Supplied data
+++
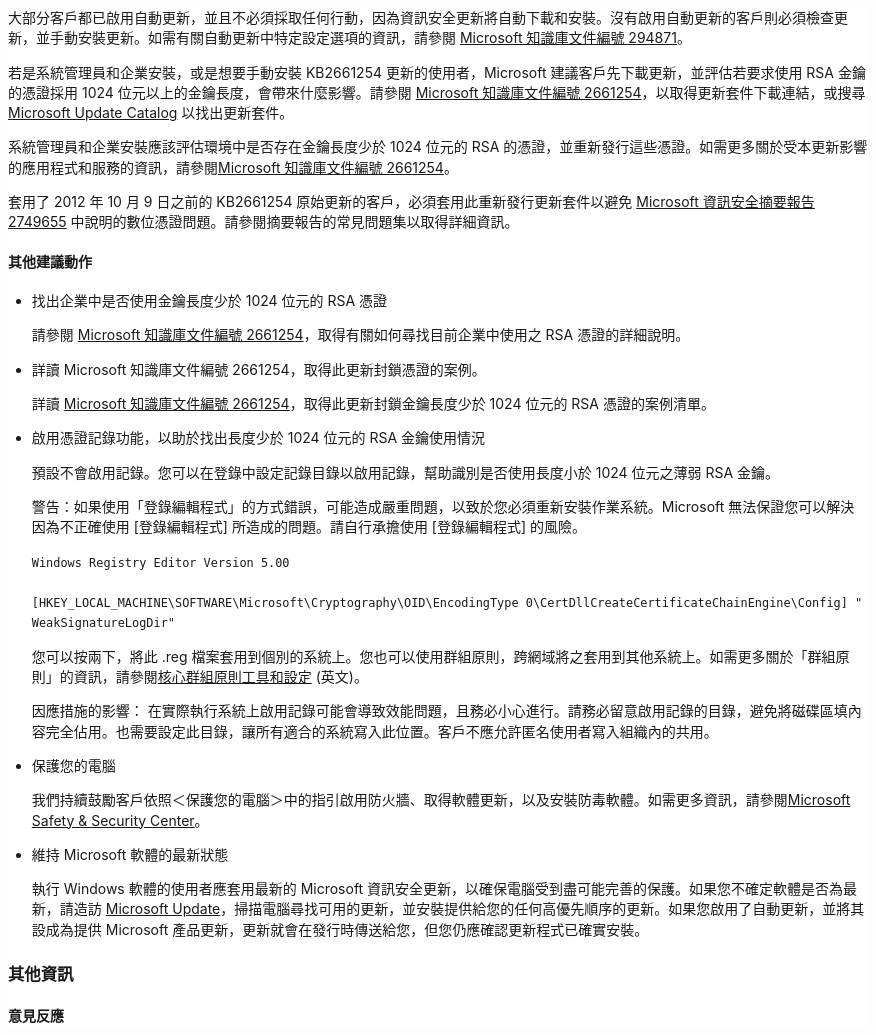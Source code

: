 大部分客戶都已啟用自動更新，並且不必須採取任何行動，因為資訊安全更新將自動下載和安裝。沒有啟用自動更新的客戶則必須檢查更新，並手動安裝更新。如需有關自動更新中特定設定選項的資訊，請參閱 [Microsoft 知識庫文件編號 294871](http://support.microsoft.com/kb/294871?ln=zh-tw)。

若是系統管理員和企業安裝，或是想要手動安裝 KB2661254 更新的使用者，Microsoft 建議客戶先下載更新，並評估若要求使用 RSA 金鑰的憑證採用 1024 位元以上的金鑰長度，會帶來什麼影響。請參閱 [Microsoft 知識庫文件編號 2661254](http://support.microsoft.com/kb/2661254?ln=zh-tw)，以取得更新套件下載連結，或搜尋 [Microsoft Update Catalog](http://catalog.update.microsoft.com/v7/site/) 以找出更新套件。

系統管理員和企業安裝應該評估環境中是否存在金鑰長度少於 1024 位元的 RSA 的憑證，並重新發行這些憑證。如需更多關於受本更新影響的應用程式和服務的資訊，請參閱[Microsoft 知識庫文件編號 2661254](http://support.microsoft.com/kb/2661254?ln=zh-tw)。

套用了 2012 年 10 月 9 日之前的 KB2661254 原始更新的客戶，必須套用此重新發行更新套件以避免 [Microsoft 資訊安全摘要報告 2749655](http://technet.microsoft.com/security/advisory/2749655) 中說明的數位憑證問題。請參閱摘要報告的常見問題集以取得詳細資訊。

#### 其他建議動作

-   找出企業中是否使用金鑰長度少於 1024 位元的 RSA 憑證

    請參閱 [Microsoft 知識庫文件編號 2661254](http://support.microsoft.com/kb/2661254?ln=zh-tw)，取得有關如何尋找目前企業中使用之 RSA 憑證的詳細說明。

-   詳讀 Microsoft 知識庫文件編號 2661254，取得此更新封鎖憑證的案例。

    詳讀 [Microsoft 知識庫文件編號 2661254](http://support.microsoft.com/kb/2661254?ln=zh-tw)，取得此更新封鎖金鑰長度少於 1024 位元的 RSA 憑證的案例清單。

-   啟用憑證記錄功能，以助於找出長度少於 1024 位元的 RSA 金鑰使用情況

    預設不會啟用記錄。您可以在登錄中設定記錄目錄以啟用記錄，幫助識別是否使用長度小於 1024 位元之薄弱 RSA 金鑰。

    警告：如果使用「登錄編輯程式」的方式錯誤，可能造成嚴重問題，以致於您必須重新安裝作業系統。Microsoft 無法保證您可以解決因為不正確使用 \[登錄編輯程式\] 所造成的問題。請自行承擔使用 \[登錄編輯程式\] 的風險。

    ```
    Windows Registry Editor Version 5.00
    
    [HKEY_LOCAL_MACHINE\SOFTWARE\Microsoft\Cryptography\OID\EncodingType 0\CertDllCreateCertificateChainEngine\Config] " WeakSignatureLogDir"
    ```

    您可以按兩下，將此 .reg 檔案套用到個別的系統上。您也可以使用群組原則，跨網域將之套用到其他系統上。如需更多關於「群組原則」的資訊，請參閱[核心群組原則工具和設定](http://technet.microsoft.com/zh-tw/library/cc784165(ws.10).aspx) (英文)。

    因應措施的影響： 在實際執行系統上啟用記錄可能會導致效能問題，且務必小心進行。請務必留意啟用記錄的目錄，避免將磁碟區填內容完全佔用。也需要設定此目錄，讓所有適合的系統寫入此位置。客戶不應允許匿名使用者寫入組織內的共用。

-   保護您的電腦

    我們持續鼓勵客戶依照＜保護您的電腦＞中的指引啟用防火牆、取得軟體更新，以及安裝防毒軟體。如需更多資訊，請參閱[Microsoft Safety & Security Center](http://www.microsoft.com/security/default.aspx)。

-   維持 Microsoft 軟體的最新狀態

    執行 Windows 軟體的使用者應套用最新的 Microsoft 資訊安全更新，以確保電腦受到盡可能完善的保護。如果您不確定軟體是否為最新，請造訪 [Microsoft Update](http://go.microsoft.com/fwlink/?linkid=40747)，掃描電腦尋找可用的更新，並安裝提供給您的任何高優先順序的更新。如果您啟用了自動更新，並將其設成為提供 Microsoft 產品更新，更新就會在發行時傳送給您，但您仍應確認更新程式已確實安裝。

### 其他資訊

#### 意見反應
+++
Action item
Once you reach the line containing "詳讀 [Microsoft 知識庫文件編號", transcribe it and each line after it through the end of the material, exactly and with nothing added.

Reply to the task
    詳讀 [Microsoft 知識庫文件編號 2661254](http://support.microsoft.com/kb/2661254?ln=zh-tw)，取得此更新封鎖金鑰長度少於 1024 位元的 RSA 憑證的案例清單。

-   啟用憑證記錄功能，以助於找出長度少於 1024 位元的 RSA 金鑰使用情況

    預設不會啟用記錄。您可以在登錄中設定記錄目錄以啟用記錄，幫助識別是否使用長度小於 1024 位元之薄弱 RSA 金鑰。

    警告：如果使用「登錄編輯程式」的方式錯誤，可能造成嚴重問題，以致於您必須重新安裝作業系統。Microsoft 無法保證您可以解決因為不正確使用 \[登錄編輯程式\] 所造成的問題。請自行承擔使用 \[登錄編輯程式\] 的風險。

    ```
    Windows Registry Editor Version 5.00
    
    [HKEY_LOCAL_MACHINE\SOFTWARE\Microsoft\Cryptography\OID\EncodingType 0\CertDllCreateCertificateChainEngine\Config] " WeakSignatureLogDir"
    ```

    您可以按兩下，將此 .reg 檔案套用到個別的系統上。您也可以使用群組原則，跨網域將之套用到其他系統上。如需更多關於「群組原則」的資訊，請參閱[核心群組原則工具和設定](http://technet.microsoft.com/zh-tw/library/cc784165(ws.10).aspx) (英文)。

    因應措施的影響： 在實際執行系統上啟用記錄可能會導致效能問題，且務必小心進行。請務必留意啟用記錄的目錄，避免將磁碟區填內容完全佔用。也需要設定此目錄，讓所有適合的系統寫入此位置。客戶不應允許匿名使用者寫入組織內的共用。

-   保護您的電腦

    我們持續鼓勵客戶依照＜保護您的電腦＞中的指引啟用防火牆、取得軟體更新，以及安裝防毒軟體。如需更多資訊，請參閱[Microsoft Safety & Security Center](http://www.microsoft.com/security/default.aspx)。

-   維持 Microsoft 軟體的最新狀態

    執行 Windows 軟體的使用者應套用最新的 Microsoft 資訊安全更新，以確保電腦受到盡可能完善的保護。如果您不確定軟體是否為最新，請造訪 [Microsoft Update](http://go.microsoft.com/fwlink/?linkid=40747)，掃描電腦尋找可用的更新，並安裝提供給您的任何高優先順序的更新。如果您啟用了自動更新，並將其設成為提供 Microsoft 產品更新，更新就會在發行時傳送給您，但您仍應確認更新程式已確實安裝。

### 其他資訊

#### 意見反應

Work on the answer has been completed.